[Brief]
Reprint the lines below as they are, minus the pictures.

Extracted data entries:
──────
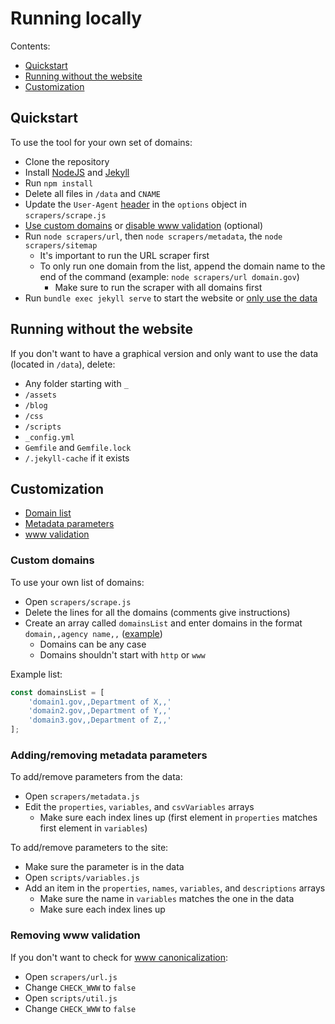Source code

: # Running locally

Contents:
- [Quickstart](#quickstart)
- [Running without the website](#running-without-the-website)
- [Customization](#customization)

## Quickstart

To use the tool for your own set of domains:
- Clone the repository
- Install [NodeJS](https://nodejs.org/en/download/current) and [Jekyll](https://jekyllrb.com/docs/)
- Run `npm install`
- Delete all files in `/data` and `CNAME`
- Update the `User-Agent` [header](https://developer.mozilla.org/en-US/docs/Web/HTTP/Headers/User-Agent) in the `options` object in `scrapers/scrape.js`
- [Use custom domains](#custom-domains) or [disable www validation](#removing-www-validation) (optional)
- Run `node scrapers/url`, then `node scrapers/metadata`, the `node scrapers/sitemap` 
    - It's important to run the URL scraper first
    - To only run one domain from the list, append the domain name to the end of the command (example: `node scrapers/url domain.gov`)
        - Make sure to run the scraper with all domains first
- Run `bundle exec jekyll serve` to start the website or [only use the data](#running-without-the-website)

## Running without the website

If you don't want to have a graphical version and only want to use the data (located in `/data`), delete:
- Any folder starting with `_`
- `/assets`
- `/blog`
- `/css`
- `/scripts`
- `_config.yml`
- `Gemfile` and `Gemfile.lock`
- `/.jekyll-cache` if it exists

## Customization

- [Domain list](#custom-domains)
- [Metadata parameters](#addingremoving-metadata-parameters)
- [www validation](#removing-www-validation)

### Custom domains

To use your own list of domains:
- Open `scrapers/scrape.js`
- Delete the lines for all the domains (comments give instructions)
- Create an array called `domainsList` and enter domains in the format `domain,,agency name,,` ([example](#example-domains-list))
    - Domains can be any case
    - Domains shouldn't start with `http` or `www`

<a id="example-domains-list">Example list:</a>
```javascript
const domainsList = [
    'domain1.gov,,Department of X,,'
    'domain2.gov,,Department of Y,,'
    'domain3.gov,,Department of Z,,'
];
```

### Adding/removing metadata parameters

To add/remove parameters from the data:
- Open `scrapers/metadata.js`
- Edit the `properties`, `variables`, and `csvVariables` arrays
    - Make sure each index lines up (first element in `properties` matches first element in `variables`)

To add/remove parameters to the site:
- Make sure the parameter is in the data
- Open `scripts/variables.js`
- Add an item in the `properties`, `names`, `variables`, and `descriptions` arrays
    - Make sure the name in `variables` matches the one in the data
    - Make sure each index lines up

### Removing www validation

If you don't want to check for [www canonicalization](https://gov-metadata.civichackingagency.org/docs/canonicalization):
- Open `scrapers/url.js`
- Change `CHECK_WWW` to `false`
- Open `scripts/util.js`
- Change `CHECK_WWW` to `false`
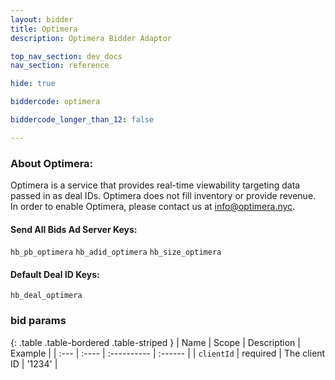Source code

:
 ```yaml
---
layout: bidder
title: Optimera
description: Optimera Bidder Adaptor

top_nav_section: dev_docs
nav_section: reference

hide: true

biddercode: optimera

biddercode_longer_than_12: false

---
```


### About Optimera:
Optimera is a service that provides real-time viewability targeting data passed in as deal IDs. Optimera does not fill inventory or provide revenue. In order to enable Optimera, please contact us at info@optimera.nyc.

#### Send All Bids Ad Server Keys:
`hb_pb_optimera`
`hb_adid_optimera`
`hb_size_optimera`

#### Default Deal ID Keys:
`hb_deal_optimera`

### bid params

{: .table .table-bordered .table-striped }
| Name | Scope | Description | Example |
| :--- | :---- | :---------- | :------ |
| `clientId` | required | The client ID | '1234' |

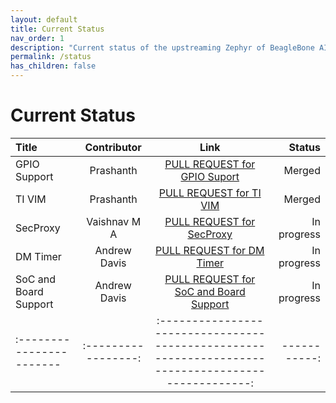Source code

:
```yaml
---
layout: default
title: Current Status
nav_order: 1
description: "Current status of the upstreaming Zephyr of BeagleBone AI 64."
permalink: /status
has_children: false
---
```


# Current Status 

| Title                    | Contributor        | Link                                                                                               | Status      |
| :----------------------- | :-----------------:| :-------------------------------------------------------------------------------------------------:| -----------:|
| GPIO Support             |   Prashanth        | [PULL REQUEST for GPIO Suport](https://github.com/zephyrproject-rtos/zephyr/pull/61316)            | Merged      |
| TI VIM                   |   Prashanth        | [PULL REQUEST for TI VIM](https://github.com/zephyrproject-rtos/zephyr/pull/60856)                 | Merged      |
| SecProxy                 |   Vaishnav M A     | [PULL REQUEST for SecProxy](https://github.com/zephyrproject-rtos/zephyr/pull/71528)               | In progress |
| DM Timer                 |   Andrew Davis     | [PULL REQUEST for DM Timer](https://github.com/zephyrproject-rtos/zephyr/pull/71526)               | In progress |
| SoC and Board Support    |   Andrew Davis     | [PULL REQUEST for SoC and Board Support](https://github.com/zephyrproject-rtos/zephyr/pull/71527)  | In progress |
| :----------------------- | :-----------------:| :-------------------------------------------------------------------------------------------------:| -----------:|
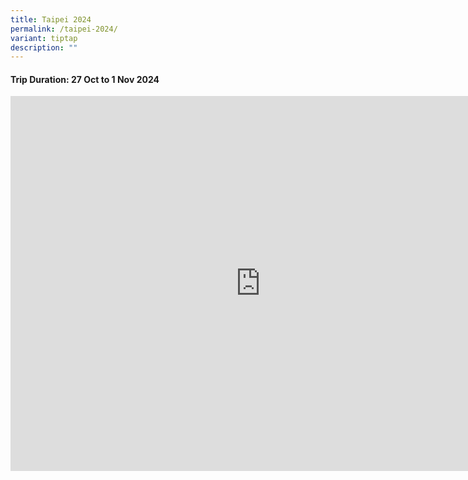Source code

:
 ```yaml
---
title: Taipei 2024
permalink: /taipei-2024/
variant: tiptap
description: ""
---
```

<h4>Trip Duration: 27 Oct to 1 Nov 2024</h4>
<p></p>
<div class="iframe-wrapper">
<iframe height="600" width="800" allowfullscreen="true" frameborder="0" src="https://docs.google.com/presentation/d/e/2PACX-1vT_cGctz8cIadd7CccVBmBgRnVeXuugK4BOS-1iLAkVz1812FX5VADIoMDDBRjkDEGK_R5Xm7rf_nzd/embed?start=true&amp;loop=true&amp;delayms=5000"></iframe>
</div>
<p></p>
──────
[Task output]
Source code

: # Running locally

Contents:
- [Quickstart](#quickstart)
- [Running without the website](#running-without-the-website)
- [Customization](#customization)

## Quickstart

To use the tool for your own set of domains:
- Clone the repository
- Install [NodeJS](https://nodejs.org/en/download/current) and [Jekyll](https://jekyllrb.com/docs/)
- Run `npm install`
- Delete all files in `/data` and `CNAME`
- Update the `User-Agent` [header](https://developer.mozilla.org/en-US/docs/Web/HTTP/Headers/User-Agent) in the `options` object in `scrapers/scrape.js`
- [Use custom domains](#custom-domains) or [disable www validation](#removing-www-validation) (optional)
- Run `node scrapers/url`, then `node scrapers/metadata`, the `node scrapers/sitemap` 
    - It's important to run the URL scraper first
    - To only run one domain from the list, append the domain name to the end of the command (example: `node scrapers/url domain.gov`)
        - Make sure to run the scraper with all domains first
- Run `bundle exec jekyll serve` to start the website or [only use the data](#running-without-the-website)

## Running without the website

If you don't want to have a graphical version and only want to use the data (located in `/data`), delete:
- Any folder starting with `_`
- `/assets`
- `/blog`
- `/css`
- `/scripts`
- `_config.yml`
- `Gemfile` and `Gemfile.lock`
- `/.jekyll-cache` if it exists

## Customization

- [Domain list](#custom-domains)
- [Metadata parameters](#addingremoving-metadata-parameters)
- [www validation](#removing-www-validation)

### Custom domains

To use your own list of domains:
- Open `scrapers/scrape.js`
- Delete the lines for all the domains (comments give instructions)
- Create an array called `domainsList` and enter domains in the format `domain,,agency name,,` ([example](#example-domains-list))
    - Domains can be any case
    - Domains shouldn't start with `http` or `www`

<a id="example-domains-list">Example list:</a>
```javascript
const domainsList = [
    'domain1.gov,,Department of X,,'
    'domain2.gov,,Department of Y,,'
    'domain3.gov,,Department of Z,,'
];
```

### Adding/removing metadata parameters

To add/remove parameters from the data:
- Open `scrapers/metadata.js`
- Edit the `properties`, `variables`, and `csvVariables` arrays
    - Make sure each index lines up (first element in `properties` matches first element in `variables`)

To add/remove parameters to the site:
- Make sure the parameter is in the data
- Open `scripts/variables.js`
- Add an item in the `properties`, `names`, `variables`, and `descriptions` arrays
    - Make sure the name in `variables` matches the one in the data
    - Make sure each index lines up

### Removing www validation

If you don't want to check for [www canonicalization](https://gov-metadata.civichackingagency.org/docs/canonicalization):
- Open `scrapers/url.js`
- Change `CHECK_WWW` to `false`
- Open `scripts/util.js`
- Change `CHECK_WWW` to `false`
Source code

:
 ```yaml
---
layout: bidder
title: Optimera
description: Optimera Bidder Adaptor

top_nav_section: dev_docs
nav_section: reference

hide: true

biddercode: optimera

biddercode_longer_than_12: false

---
```


### About Optimera:
Optimera is a service that provides real-time viewability targeting data passed in as deal IDs. Optimera does not fill inventory or provide revenue. In order to enable Optimera, please contact us at info@optimera.nyc.

#### Send All Bids Ad Server Keys:
`hb_pb_optimera`
`hb_adid_optimera`
`hb_size_optimera`

#### Default Deal ID Keys:
`hb_deal_optimera`

### bid params

{: .table .table-bordered .table-striped }
| Name | Scope | Description | Example |
| :--- | :---- | :---------- | :------ |
| `clientId` | required | The client ID | '1234' |

Source code

:
```yaml
---
layout: default
title: Current Status
nav_order: 1
description: "Current status of the upstreaming Zephyr of BeagleBone AI 64."
permalink: /status
has_children: false
---
```


# Current Status 

| Title                    | Contributor        | Link                                                                                               | Status      |
| :----------------------- | :-----------------:| :-------------------------------------------------------------------------------------------------:| -----------:|
| GPIO Support             |   Prashanth        | [PULL REQUEST for GPIO Suport](https://github.com/zephyrproject-rtos/zephyr/pull/61316)            | Merged      |
| TI VIM                   |   Prashanth        | [PULL REQUEST for TI VIM](https://github.com/zephyrproject-rtos/zephyr/pull/60856)                 | Merged      |
| SecProxy                 |   Vaishnav M A     | [PULL REQUEST for SecProxy](https://github.com/zephyrproject-rtos/zephyr/pull/71528)               | In progress |
| DM Timer                 |   Andrew Davis     | [PULL REQUEST for DM Timer](https://github.com/zephyrproject-rtos/zephyr/pull/71526)               | In progress |
| SoC and Board Support    |   Andrew Davis     | [PULL REQUEST for SoC and Board Support](https://github.com/zephyrproject-rtos/zephyr/pull/71527)  | In progress |
| :----------------------- | :-----------------:| :-------------------------------------------------------------------------------------------------:| -----------:|
Source code

:
 ```yaml
---
title: Taipei 2024
permalink: /taipei-2024/
variant: tiptap
description: ""
---
```

<h4>Trip Duration: 27 Oct to 1 Nov 2024</h4>
<p></p>
<div class="iframe-wrapper">
<iframe height="600" width="800" allowfullscreen="true" frameborder="0" src="https://docs.google.com/presentation/d/e/2PACX-1vT_cGctz8cIadd7CccVBmBgRnVeXuugK4BOS-1iLAkVz1812FX5VADIoMDDBRjkDEGK_R5Xm7rf_nzd/embed?start=true&amp;loop=true&amp;delayms=5000"></iframe>
</div>
<p></p>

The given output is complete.